======== The input ========
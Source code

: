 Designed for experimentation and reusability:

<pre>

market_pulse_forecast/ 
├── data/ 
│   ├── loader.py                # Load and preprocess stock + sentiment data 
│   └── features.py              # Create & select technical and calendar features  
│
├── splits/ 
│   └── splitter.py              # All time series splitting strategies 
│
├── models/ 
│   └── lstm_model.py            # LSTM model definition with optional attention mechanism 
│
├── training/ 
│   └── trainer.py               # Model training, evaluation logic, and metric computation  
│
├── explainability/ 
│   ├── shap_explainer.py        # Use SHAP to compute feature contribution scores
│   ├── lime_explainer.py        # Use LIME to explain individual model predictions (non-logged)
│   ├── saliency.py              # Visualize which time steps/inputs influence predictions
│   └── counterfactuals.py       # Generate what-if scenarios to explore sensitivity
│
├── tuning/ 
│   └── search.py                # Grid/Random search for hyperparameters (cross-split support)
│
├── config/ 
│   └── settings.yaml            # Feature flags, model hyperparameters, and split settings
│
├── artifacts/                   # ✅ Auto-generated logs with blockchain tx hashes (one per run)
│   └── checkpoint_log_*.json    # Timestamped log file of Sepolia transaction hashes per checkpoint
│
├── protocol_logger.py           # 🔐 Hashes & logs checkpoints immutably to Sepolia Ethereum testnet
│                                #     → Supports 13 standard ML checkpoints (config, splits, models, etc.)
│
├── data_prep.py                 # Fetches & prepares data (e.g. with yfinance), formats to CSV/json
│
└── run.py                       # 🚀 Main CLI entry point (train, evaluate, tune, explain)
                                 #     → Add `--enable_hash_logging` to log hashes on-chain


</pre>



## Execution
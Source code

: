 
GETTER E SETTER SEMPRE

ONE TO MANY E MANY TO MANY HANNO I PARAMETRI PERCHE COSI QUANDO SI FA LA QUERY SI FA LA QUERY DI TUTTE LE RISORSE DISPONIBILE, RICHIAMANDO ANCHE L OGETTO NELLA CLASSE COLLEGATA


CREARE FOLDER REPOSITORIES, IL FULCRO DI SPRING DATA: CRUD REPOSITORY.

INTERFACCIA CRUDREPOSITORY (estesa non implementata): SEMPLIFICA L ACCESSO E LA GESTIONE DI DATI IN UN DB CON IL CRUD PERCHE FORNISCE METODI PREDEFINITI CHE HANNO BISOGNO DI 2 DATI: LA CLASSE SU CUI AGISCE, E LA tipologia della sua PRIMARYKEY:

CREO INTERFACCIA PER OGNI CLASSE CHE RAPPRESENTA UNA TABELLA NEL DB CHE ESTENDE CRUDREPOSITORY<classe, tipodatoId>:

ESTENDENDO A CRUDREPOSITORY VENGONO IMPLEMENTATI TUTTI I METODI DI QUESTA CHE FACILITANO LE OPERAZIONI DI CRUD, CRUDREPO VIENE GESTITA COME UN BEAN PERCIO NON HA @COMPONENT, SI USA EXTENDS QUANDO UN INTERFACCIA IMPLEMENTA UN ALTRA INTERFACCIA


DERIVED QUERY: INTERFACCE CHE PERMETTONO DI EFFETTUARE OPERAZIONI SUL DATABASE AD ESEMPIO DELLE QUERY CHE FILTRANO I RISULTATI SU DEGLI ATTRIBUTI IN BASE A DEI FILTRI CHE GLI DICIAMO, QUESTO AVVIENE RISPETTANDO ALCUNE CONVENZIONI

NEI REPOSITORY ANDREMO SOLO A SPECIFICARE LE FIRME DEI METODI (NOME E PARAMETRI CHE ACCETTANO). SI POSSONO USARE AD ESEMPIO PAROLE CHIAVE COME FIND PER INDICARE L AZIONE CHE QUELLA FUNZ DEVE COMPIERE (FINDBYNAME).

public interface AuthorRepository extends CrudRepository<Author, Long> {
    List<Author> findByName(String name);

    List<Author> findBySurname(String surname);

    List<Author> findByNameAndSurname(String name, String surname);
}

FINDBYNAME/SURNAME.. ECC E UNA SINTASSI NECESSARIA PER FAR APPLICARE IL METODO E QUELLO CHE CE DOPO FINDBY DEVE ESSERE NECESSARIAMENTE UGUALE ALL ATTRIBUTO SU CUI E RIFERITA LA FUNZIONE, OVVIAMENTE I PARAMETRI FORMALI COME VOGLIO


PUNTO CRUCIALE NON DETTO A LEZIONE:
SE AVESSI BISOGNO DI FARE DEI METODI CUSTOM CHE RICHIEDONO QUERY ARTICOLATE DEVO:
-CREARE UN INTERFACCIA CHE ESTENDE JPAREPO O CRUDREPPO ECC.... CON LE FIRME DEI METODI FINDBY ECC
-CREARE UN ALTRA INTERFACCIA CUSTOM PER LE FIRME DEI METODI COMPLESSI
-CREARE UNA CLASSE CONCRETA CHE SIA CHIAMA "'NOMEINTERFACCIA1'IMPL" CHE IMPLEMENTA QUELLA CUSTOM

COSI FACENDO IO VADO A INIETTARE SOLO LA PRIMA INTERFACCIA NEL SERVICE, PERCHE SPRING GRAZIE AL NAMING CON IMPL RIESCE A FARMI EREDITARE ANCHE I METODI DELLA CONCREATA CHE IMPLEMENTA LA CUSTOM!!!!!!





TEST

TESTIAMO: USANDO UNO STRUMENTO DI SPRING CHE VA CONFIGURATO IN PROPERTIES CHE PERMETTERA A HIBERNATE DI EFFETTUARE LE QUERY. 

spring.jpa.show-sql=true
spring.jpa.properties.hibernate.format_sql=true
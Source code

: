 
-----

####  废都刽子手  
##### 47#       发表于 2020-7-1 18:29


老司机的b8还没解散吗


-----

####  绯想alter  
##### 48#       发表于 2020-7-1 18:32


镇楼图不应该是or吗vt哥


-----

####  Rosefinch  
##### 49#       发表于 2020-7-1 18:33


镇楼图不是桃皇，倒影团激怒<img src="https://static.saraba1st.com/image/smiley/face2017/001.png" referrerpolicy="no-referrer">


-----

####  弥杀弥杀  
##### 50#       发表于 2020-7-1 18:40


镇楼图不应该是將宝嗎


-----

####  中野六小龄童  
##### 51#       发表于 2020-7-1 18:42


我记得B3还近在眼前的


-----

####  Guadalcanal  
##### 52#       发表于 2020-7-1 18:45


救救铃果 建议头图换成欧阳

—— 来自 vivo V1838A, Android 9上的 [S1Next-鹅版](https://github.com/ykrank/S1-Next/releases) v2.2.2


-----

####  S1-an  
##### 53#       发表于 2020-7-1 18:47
========
→ **Work item**
Word for word, print every line above.

→ **Solution to the problem**
Source code

: Designed for experimentation and reusability:

<pre>

market_pulse_forecast/ 
├── data/ 
│   ├── loader.py                # Load and preprocess stock + sentiment data 
│   └── features.py              # Create & select technical and calendar features  
│
├── splits/ 
│   └── splitter.py              # All time series splitting strategies 
│
├── models/ 
│   └── lstm_model.py            # LSTM model definition with optional attention mechanism 
│
├── training/ 
│   └── trainer.py               # Model training, evaluation logic, and metric computation  
│
├── explainability/ 
│   ├── shap_explainer.py        # Use SHAP to compute feature contribution scores
│   ├── lime_explainer.py        # Use LIME to explain individual model predictions (non-logged)
│   ├── saliency.py              # Visualize which time steps/inputs influence predictions
│   └── counterfactuals.py       # Generate what-if scenarios to explore sensitivity
│
├── tuning/ 
│   └── search.py                # Grid/Random search for hyperparameters (cross-split support)
│
├── config/ 
│   └── settings.yaml            # Feature flags, model hyperparameters, and split settings
│
├── artifacts/                   # ✅ Auto-generated logs with blockchain tx hashes (one per run)
│   └── checkpoint_log_*.json    # Timestamped log file of Sepolia transaction hashes per checkpoint
│
├── protocol_logger.py           # 🔐 Hashes & logs checkpoints immutably to Sepolia Ethereum testnet
│                                #     → Supports 13 standard ML checkpoints (config, splits, models, etc.)
│
├── data_prep.py                 # Fetches & prepares data (e.g. with yfinance), formats to CSV/json
│
└── run.py                       # 🚀 Main CLI entry point (train, evaluate, tune, explain)
                                 #     → Add `--enable_hash_logging` to log hashes on-chain


</pre>



## Execution
Source code

: 
GETTER E SETTER SEMPRE

ONE TO MANY E MANY TO MANY HANNO I PARAMETRI PERCHE COSI QUANDO SI FA LA QUERY SI FA LA QUERY DI TUTTE LE RISORSE DISPONIBILE, RICHIAMANDO ANCHE L OGETTO NELLA CLASSE COLLEGATA


CREARE FOLDER REPOSITORIES, IL FULCRO DI SPRING DATA: CRUD REPOSITORY.

INTERFACCIA CRUDREPOSITORY (estesa non implementata): SEMPLIFICA L ACCESSO E LA GESTIONE DI DATI IN UN DB CON IL CRUD PERCHE FORNISCE METODI PREDEFINITI CHE HANNO BISOGNO DI 2 DATI: LA CLASSE SU CUI AGISCE, E LA tipologia della sua PRIMARYKEY:

CREO INTERFACCIA PER OGNI CLASSE CHE RAPPRESENTA UNA TABELLA NEL DB CHE ESTENDE CRUDREPOSITORY<classe, tipodatoId>:

ESTENDENDO A CRUDREPOSITORY VENGONO IMPLEMENTATI TUTTI I METODI DI QUESTA CHE FACILITANO LE OPERAZIONI DI CRUD, CRUDREPO VIENE GESTITA COME UN BEAN PERCIO NON HA @COMPONENT, SI USA EXTENDS QUANDO UN INTERFACCIA IMPLEMENTA UN ALTRA INTERFACCIA


DERIVED QUERY: INTERFACCE CHE PERMETTONO DI EFFETTUARE OPERAZIONI SUL DATABASE AD ESEMPIO DELLE QUERY CHE FILTRANO I RISULTATI SU DEGLI ATTRIBUTI IN BASE A DEI FILTRI CHE GLI DICIAMO, QUESTO AVVIENE RISPETTANDO ALCUNE CONVENZIONI

NEI REPOSITORY ANDREMO SOLO A SPECIFICARE LE FIRME DEI METODI (NOME E PARAMETRI CHE ACCETTANO). SI POSSONO USARE AD ESEMPIO PAROLE CHIAVE COME FIND PER INDICARE L AZIONE CHE QUELLA FUNZ DEVE COMPIERE (FINDBYNAME).

public interface AuthorRepository extends CrudRepository<Author, Long> {
    List<Author> findByName(String name);

    List<Author> findBySurname(String surname);

    List<Author> findByNameAndSurname(String name, String surname);
}

FINDBYNAME/SURNAME.. ECC E UNA SINTASSI NECESSARIA PER FAR APPLICARE IL METODO E QUELLO CHE CE DOPO FINDBY DEVE ESSERE NECESSARIAMENTE UGUALE ALL ATTRIBUTO SU CUI E RIFERITA LA FUNZIONE, OVVIAMENTE I PARAMETRI FORMALI COME VOGLIO


PUNTO CRUCIALE NON DETTO A LEZIONE:
SE AVESSI BISOGNO DI FARE DEI METODI CUSTOM CHE RICHIEDONO QUERY ARTICOLATE DEVO:
-CREARE UN INTERFACCIA CHE ESTENDE JPAREPO O CRUDREPPO ECC.... CON LE FIRME DEI METODI FINDBY ECC
-CREARE UN ALTRA INTERFACCIA CUSTOM PER LE FIRME DEI METODI COMPLESSI
-CREARE UNA CLASSE CONCRETA CHE SIA CHIAMA "'NOMEINTERFACCIA1'IMPL" CHE IMPLEMENTA QUELLA CUSTOM

COSI FACENDO IO VADO A INIETTARE SOLO LA PRIMA INTERFACCIA NEL SERVICE, PERCHE SPRING GRAZIE AL NAMING CON IMPL RIESCE A FARMI EREDITARE ANCHE I METODI DELLA CONCREATA CHE IMPLEMENTA LA CUSTOM!!!!!!





TEST

TESTIAMO: USANDO UNO STRUMENTO DI SPRING CHE VA CONFIGURATO IN PROPERTIES CHE PERMETTERA A HIBERNATE DI EFFETTUARE LE QUERY. 

spring.jpa.show-sql=true
spring.jpa.properties.hibernate.format_sql=true
Source code

: 
-----

####  废都刽子手  
##### 47#       发表于 2020-7-1 18:29


老司机的b8还没解散吗


-----

####  绯想alter  
##### 48#       发表于 2020-7-1 18:32


镇楼图不应该是or吗vt哥


-----

####  Rosefinch  
##### 49#       发表于 2020-7-1 18:33


镇楼图不是桃皇，倒影团激怒<img src="https://static.saraba1st.com/image/smiley/face2017/001.png" referrerpolicy="no-referrer">


-----

####  弥杀弥杀  
##### 50#       发表于 2020-7-1 18:40


镇楼图不应该是將宝嗎


-----

####  中野六小龄童  
##### 51#       发表于 2020-7-1 18:42


我记得B3还近在眼前的


-----

####  Guadalcanal  
##### 52#       发表于 2020-7-1 18:45


救救铃果 建议头图换成欧阳

—— 来自 vivo V1838A, Android 9上的 [S1Next-鹅版](https://github.com/ykrank/S1-Next/releases) v2.2.2


-----

####  S1-an  
##### 53#       发表于 2020-7-1 18:47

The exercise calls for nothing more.